Saved data entries:
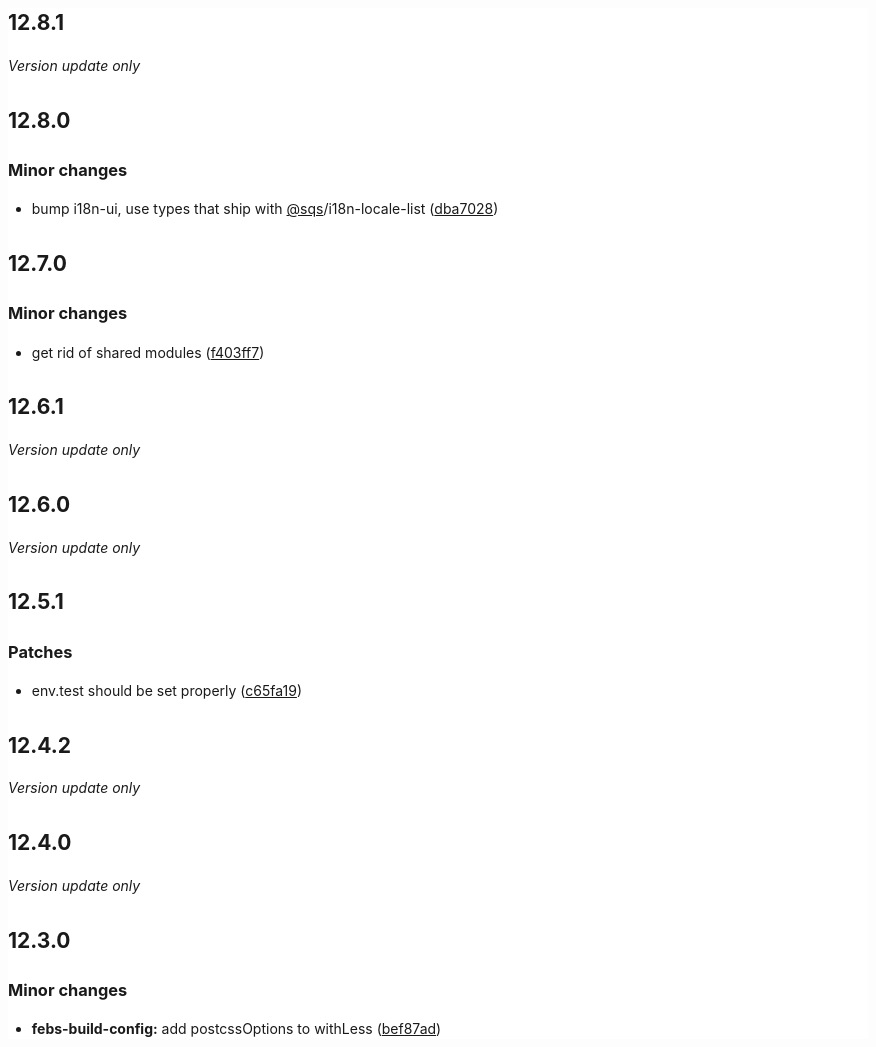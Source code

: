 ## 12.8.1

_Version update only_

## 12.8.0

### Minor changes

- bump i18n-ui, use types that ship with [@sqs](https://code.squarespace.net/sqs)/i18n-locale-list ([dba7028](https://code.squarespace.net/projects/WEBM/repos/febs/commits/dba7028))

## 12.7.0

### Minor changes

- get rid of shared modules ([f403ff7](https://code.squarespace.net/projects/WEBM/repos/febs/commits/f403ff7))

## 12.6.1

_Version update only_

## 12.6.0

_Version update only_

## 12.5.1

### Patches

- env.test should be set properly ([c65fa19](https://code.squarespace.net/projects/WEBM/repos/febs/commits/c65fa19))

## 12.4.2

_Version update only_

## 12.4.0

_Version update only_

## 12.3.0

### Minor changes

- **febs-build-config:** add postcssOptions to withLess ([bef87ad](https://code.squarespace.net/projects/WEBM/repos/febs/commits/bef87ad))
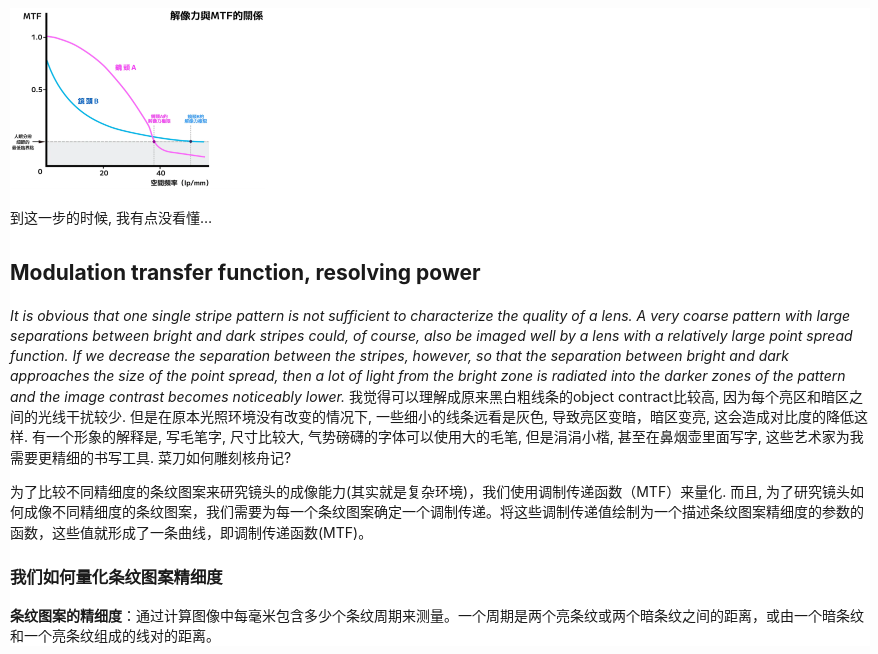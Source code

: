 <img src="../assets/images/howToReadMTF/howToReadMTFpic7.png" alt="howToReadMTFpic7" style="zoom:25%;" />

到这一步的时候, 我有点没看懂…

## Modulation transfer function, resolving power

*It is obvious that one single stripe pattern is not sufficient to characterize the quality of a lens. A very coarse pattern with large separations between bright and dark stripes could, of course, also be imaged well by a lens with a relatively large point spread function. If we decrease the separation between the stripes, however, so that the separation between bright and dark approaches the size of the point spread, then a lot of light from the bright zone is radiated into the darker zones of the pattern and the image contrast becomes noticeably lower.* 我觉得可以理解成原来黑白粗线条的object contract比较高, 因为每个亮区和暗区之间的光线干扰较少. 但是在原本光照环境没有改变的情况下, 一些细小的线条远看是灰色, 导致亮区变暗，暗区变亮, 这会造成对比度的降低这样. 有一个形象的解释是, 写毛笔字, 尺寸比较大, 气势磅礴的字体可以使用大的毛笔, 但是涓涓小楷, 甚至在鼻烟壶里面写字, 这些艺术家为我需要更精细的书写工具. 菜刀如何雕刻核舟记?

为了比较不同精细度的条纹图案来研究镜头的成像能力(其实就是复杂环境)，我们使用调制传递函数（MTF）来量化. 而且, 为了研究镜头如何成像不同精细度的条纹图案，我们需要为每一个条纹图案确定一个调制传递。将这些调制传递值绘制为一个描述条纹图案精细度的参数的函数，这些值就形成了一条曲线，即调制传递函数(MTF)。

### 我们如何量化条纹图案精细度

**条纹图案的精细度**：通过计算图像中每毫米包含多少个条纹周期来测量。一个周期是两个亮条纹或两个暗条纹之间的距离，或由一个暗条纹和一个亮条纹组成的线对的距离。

What you are asked to do:
A precise repetition of every entry, free of pictures, is the expected answer.

Solution to the problem:
Source code

: ## 12.8.1

_Version update only_

## 12.8.0

### Minor changes

- bump i18n-ui, use types that ship with [@sqs](https://code.squarespace.net/sqs)/i18n-locale-list ([dba7028](https://code.squarespace.net/projects/WEBM/repos/febs/commits/dba7028))

## 12.7.0

### Minor changes

- get rid of shared modules ([f403ff7](https://code.squarespace.net/projects/WEBM/repos/febs/commits/f403ff7))

## 12.6.1

_Version update only_

## 12.6.0

_Version update only_

## 12.5.1

### Patches

- env.test should be set properly ([c65fa19](https://code.squarespace.net/projects/WEBM/repos/febs/commits/c65fa19))

## 12.4.2

_Version update only_

## 12.4.0

_Version update only_

## 12.3.0

### Minor changes

- **febs-build-config:** add postcssOptions to withLess ([bef87ad](https://code.squarespace.net/projects/WEBM/repos/febs/commits/bef87ad))
Source code

: <img src="../assets/images/howToReadMTF/howToReadMTFpic7.png" alt="howToReadMTFpic7" style="zoom:25%;" />

到这一步的时候, 我有点没看懂…

## Modulation transfer function, resolving power

*It is obvious that one single stripe pattern is not sufficient to characterize the quality of a lens. A very coarse pattern with large separations between bright and dark stripes could, of course, also be imaged well by a lens with a relatively large point spread function. If we decrease the separation between the stripes, however, so that the separation between bright and dark approaches the size of the point spread, then a lot of light from the bright zone is radiated into the darker zones of the pattern and the image contrast becomes noticeably lower.* 我觉得可以理解成原来黑白粗线条的object contract比较高, 因为每个亮区和暗区之间的光线干扰较少. 但是在原本光照环境没有改变的情况下, 一些细小的线条远看是灰色, 导致亮区变暗，暗区变亮, 这会造成对比度的降低这样. 有一个形象的解释是, 写毛笔字, 尺寸比较大, 气势磅礴的字体可以使用大的毛笔, 但是涓涓小楷, 甚至在鼻烟壶里面写字, 这些艺术家为我需要更精细的书写工具. 菜刀如何雕刻核舟记?

为了比较不同精细度的条纹图案来研究镜头的成像能力(其实就是复杂环境)，我们使用调制传递函数（MTF）来量化. 而且, 为了研究镜头如何成像不同精细度的条纹图案，我们需要为每一个条纹图案确定一个调制传递。将这些调制传递值绘制为一个描述条纹图案精细度的参数的函数，这些值就形成了一条曲线，即调制传递函数(MTF)。

### 我们如何量化条纹图案精细度

**条纹图案的精细度**：通过计算图像中每毫米包含多少个条纹周期来测量。一个周期是两个亮条纹或两个暗条纹之间的距离，或由一个暗条纹和一个亮条纹组成的线对的距离。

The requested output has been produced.